▸ ASSIGNMENT:
Looking at the records below, please work out how many lines contain the word "checks" and give the number alone.

▸ MATERIAL SUPPLIED:
┄┄┄┄┄┄
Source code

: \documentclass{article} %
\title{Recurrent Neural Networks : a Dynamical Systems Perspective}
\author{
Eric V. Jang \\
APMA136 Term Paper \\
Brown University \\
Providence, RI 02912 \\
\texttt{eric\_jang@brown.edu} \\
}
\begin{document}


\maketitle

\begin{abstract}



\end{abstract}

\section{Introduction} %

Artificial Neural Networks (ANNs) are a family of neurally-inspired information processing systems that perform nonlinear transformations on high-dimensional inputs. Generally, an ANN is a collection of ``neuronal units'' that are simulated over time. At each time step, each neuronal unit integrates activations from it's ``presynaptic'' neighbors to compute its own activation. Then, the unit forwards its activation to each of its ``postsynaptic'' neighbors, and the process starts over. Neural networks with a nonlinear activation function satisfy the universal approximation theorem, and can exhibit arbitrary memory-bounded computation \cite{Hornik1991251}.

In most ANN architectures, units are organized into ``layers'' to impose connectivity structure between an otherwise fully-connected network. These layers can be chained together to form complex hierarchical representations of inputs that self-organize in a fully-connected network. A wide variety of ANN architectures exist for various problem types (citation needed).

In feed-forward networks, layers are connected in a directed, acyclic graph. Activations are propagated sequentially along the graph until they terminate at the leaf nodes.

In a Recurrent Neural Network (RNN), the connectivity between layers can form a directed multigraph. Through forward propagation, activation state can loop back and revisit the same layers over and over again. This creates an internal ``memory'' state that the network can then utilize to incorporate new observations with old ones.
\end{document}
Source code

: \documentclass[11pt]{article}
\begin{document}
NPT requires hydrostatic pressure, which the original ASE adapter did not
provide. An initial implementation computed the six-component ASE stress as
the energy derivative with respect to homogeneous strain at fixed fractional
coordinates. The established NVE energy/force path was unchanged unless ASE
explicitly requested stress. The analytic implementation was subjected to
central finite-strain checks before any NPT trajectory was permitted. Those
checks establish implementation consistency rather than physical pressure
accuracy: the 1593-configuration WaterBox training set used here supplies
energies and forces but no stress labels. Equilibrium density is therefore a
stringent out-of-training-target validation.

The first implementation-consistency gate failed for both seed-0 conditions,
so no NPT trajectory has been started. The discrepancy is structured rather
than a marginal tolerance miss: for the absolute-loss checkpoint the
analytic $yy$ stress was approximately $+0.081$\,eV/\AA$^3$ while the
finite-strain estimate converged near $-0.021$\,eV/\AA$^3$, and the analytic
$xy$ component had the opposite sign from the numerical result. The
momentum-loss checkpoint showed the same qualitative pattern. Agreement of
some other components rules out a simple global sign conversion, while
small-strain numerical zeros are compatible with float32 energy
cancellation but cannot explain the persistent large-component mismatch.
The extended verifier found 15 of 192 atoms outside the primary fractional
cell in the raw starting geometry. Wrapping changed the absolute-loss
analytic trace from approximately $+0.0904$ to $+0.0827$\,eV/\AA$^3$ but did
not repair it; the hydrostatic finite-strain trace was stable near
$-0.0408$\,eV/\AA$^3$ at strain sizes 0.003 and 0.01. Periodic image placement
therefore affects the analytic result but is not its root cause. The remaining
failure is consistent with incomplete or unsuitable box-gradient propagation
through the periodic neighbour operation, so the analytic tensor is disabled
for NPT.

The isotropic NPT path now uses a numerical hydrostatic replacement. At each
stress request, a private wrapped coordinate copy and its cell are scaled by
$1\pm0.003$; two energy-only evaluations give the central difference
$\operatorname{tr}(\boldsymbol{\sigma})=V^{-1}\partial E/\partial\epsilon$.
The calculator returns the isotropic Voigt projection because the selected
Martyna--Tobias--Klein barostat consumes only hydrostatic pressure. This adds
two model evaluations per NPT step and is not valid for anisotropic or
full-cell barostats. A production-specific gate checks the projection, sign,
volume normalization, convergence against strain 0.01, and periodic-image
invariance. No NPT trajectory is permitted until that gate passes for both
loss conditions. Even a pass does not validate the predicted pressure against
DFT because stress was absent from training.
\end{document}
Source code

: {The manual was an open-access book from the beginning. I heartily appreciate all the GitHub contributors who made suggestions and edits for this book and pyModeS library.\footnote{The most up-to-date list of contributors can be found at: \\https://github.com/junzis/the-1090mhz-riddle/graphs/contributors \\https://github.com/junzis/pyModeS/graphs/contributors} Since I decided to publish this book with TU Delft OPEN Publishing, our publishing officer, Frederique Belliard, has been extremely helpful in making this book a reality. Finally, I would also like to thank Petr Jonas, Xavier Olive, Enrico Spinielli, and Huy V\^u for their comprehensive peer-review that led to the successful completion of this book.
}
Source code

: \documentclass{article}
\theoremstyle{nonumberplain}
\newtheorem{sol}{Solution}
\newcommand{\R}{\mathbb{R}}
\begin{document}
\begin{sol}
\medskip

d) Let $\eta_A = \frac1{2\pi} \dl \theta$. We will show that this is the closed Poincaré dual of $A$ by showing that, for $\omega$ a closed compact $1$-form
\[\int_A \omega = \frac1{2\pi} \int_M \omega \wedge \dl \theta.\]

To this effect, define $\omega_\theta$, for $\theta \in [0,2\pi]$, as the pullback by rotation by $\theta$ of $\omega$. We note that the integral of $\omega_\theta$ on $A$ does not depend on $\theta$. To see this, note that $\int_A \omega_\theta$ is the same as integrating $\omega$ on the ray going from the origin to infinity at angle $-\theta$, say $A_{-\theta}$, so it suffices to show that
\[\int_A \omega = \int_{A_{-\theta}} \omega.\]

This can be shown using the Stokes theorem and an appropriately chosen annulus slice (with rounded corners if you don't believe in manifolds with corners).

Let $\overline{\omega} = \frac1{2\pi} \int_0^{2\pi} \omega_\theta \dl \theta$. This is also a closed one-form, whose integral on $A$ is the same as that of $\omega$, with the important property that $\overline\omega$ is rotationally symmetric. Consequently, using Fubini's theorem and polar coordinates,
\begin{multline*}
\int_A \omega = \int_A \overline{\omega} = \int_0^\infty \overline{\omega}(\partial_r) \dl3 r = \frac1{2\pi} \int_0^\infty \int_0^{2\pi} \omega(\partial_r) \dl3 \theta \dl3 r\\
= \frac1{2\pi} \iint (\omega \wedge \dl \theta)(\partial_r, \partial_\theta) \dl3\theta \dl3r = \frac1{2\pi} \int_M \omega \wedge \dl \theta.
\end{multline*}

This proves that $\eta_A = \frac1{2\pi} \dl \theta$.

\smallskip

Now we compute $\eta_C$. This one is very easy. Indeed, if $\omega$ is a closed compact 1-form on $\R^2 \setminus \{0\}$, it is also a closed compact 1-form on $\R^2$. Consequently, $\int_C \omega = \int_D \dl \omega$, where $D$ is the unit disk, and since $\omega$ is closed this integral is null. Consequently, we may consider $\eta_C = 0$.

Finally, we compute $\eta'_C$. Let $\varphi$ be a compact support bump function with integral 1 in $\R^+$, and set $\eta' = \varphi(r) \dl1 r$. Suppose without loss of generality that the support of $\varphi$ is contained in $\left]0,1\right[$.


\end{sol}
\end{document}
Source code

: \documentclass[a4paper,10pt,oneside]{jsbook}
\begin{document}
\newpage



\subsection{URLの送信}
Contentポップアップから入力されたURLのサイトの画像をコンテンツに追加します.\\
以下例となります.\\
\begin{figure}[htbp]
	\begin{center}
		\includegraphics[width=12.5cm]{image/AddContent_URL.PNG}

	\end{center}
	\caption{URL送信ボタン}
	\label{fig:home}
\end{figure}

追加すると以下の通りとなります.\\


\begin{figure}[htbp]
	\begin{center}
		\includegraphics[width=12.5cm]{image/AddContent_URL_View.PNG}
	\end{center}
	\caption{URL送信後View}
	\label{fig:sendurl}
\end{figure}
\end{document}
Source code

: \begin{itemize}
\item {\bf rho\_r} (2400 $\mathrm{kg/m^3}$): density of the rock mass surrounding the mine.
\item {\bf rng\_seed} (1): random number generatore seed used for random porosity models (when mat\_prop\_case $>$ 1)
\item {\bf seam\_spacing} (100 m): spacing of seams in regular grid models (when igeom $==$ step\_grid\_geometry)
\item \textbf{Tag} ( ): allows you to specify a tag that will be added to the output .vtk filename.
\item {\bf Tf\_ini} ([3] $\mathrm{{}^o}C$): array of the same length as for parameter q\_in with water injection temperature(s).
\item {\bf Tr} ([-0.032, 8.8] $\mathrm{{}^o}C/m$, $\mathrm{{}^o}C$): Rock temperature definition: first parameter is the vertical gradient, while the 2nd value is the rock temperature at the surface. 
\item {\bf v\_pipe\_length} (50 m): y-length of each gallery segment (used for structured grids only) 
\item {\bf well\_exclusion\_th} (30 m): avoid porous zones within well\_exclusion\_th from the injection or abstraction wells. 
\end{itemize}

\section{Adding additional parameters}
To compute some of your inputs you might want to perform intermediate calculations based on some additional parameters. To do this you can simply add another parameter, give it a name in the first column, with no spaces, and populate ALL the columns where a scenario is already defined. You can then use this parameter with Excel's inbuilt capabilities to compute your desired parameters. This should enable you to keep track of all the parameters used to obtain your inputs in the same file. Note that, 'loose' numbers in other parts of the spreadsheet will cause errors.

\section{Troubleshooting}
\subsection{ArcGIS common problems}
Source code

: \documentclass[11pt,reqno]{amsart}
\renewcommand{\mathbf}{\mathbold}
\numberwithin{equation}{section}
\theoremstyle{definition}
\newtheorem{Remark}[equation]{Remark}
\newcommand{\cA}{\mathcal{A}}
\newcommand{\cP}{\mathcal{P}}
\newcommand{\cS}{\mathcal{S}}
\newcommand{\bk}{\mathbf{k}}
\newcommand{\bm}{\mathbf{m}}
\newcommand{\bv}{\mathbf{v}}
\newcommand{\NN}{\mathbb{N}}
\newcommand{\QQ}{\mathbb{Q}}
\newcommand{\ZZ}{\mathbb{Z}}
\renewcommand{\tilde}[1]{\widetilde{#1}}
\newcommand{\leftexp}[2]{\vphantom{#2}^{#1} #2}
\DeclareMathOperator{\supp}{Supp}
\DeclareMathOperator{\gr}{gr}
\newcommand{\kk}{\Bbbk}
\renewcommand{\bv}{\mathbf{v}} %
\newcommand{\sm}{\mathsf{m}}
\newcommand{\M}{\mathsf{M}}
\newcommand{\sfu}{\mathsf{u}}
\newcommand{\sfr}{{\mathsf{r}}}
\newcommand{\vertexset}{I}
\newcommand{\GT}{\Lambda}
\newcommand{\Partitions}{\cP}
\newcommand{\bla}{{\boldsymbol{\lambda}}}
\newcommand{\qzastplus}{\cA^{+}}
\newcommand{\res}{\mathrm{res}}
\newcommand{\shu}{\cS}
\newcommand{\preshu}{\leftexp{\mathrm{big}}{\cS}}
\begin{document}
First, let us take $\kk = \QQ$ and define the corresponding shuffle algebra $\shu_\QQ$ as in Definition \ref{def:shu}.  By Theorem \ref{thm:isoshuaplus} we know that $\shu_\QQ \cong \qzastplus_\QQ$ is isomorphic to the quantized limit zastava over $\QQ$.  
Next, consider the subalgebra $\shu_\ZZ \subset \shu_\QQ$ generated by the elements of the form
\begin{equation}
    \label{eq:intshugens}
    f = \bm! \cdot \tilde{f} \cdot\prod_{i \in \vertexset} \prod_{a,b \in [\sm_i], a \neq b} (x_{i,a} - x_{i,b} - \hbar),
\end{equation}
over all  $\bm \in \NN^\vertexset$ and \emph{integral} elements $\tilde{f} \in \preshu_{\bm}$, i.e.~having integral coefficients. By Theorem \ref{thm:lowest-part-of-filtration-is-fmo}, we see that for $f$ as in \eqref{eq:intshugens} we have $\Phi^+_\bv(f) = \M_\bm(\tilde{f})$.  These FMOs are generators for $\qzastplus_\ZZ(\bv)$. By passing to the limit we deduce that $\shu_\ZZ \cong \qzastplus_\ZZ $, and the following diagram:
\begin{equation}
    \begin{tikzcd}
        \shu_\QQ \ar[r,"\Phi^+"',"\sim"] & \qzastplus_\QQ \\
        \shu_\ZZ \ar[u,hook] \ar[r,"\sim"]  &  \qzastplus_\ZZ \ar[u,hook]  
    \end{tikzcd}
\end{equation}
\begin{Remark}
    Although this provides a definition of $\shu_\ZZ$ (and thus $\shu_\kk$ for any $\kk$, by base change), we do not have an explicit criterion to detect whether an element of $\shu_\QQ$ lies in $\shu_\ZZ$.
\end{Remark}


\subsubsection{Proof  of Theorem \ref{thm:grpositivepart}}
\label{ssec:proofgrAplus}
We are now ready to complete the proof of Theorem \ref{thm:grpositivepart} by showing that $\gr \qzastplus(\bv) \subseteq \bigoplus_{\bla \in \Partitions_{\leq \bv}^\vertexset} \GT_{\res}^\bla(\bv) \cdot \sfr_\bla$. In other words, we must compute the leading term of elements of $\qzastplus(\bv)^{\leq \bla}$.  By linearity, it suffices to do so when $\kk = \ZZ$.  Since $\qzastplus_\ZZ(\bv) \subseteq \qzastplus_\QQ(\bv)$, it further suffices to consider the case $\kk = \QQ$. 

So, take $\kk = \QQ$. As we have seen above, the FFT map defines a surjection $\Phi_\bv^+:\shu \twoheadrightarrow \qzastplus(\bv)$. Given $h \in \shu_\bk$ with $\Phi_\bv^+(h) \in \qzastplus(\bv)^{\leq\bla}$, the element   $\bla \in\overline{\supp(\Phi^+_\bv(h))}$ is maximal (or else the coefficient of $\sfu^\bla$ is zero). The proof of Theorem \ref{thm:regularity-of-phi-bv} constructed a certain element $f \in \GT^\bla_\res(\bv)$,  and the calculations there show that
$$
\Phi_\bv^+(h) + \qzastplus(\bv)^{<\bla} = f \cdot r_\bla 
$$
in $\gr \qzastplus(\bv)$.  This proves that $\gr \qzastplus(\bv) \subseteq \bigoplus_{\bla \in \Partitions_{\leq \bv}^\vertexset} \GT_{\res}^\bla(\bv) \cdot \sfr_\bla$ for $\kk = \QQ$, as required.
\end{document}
┄┄┄┄┄┄
▸ EXERCISE RESULT:
3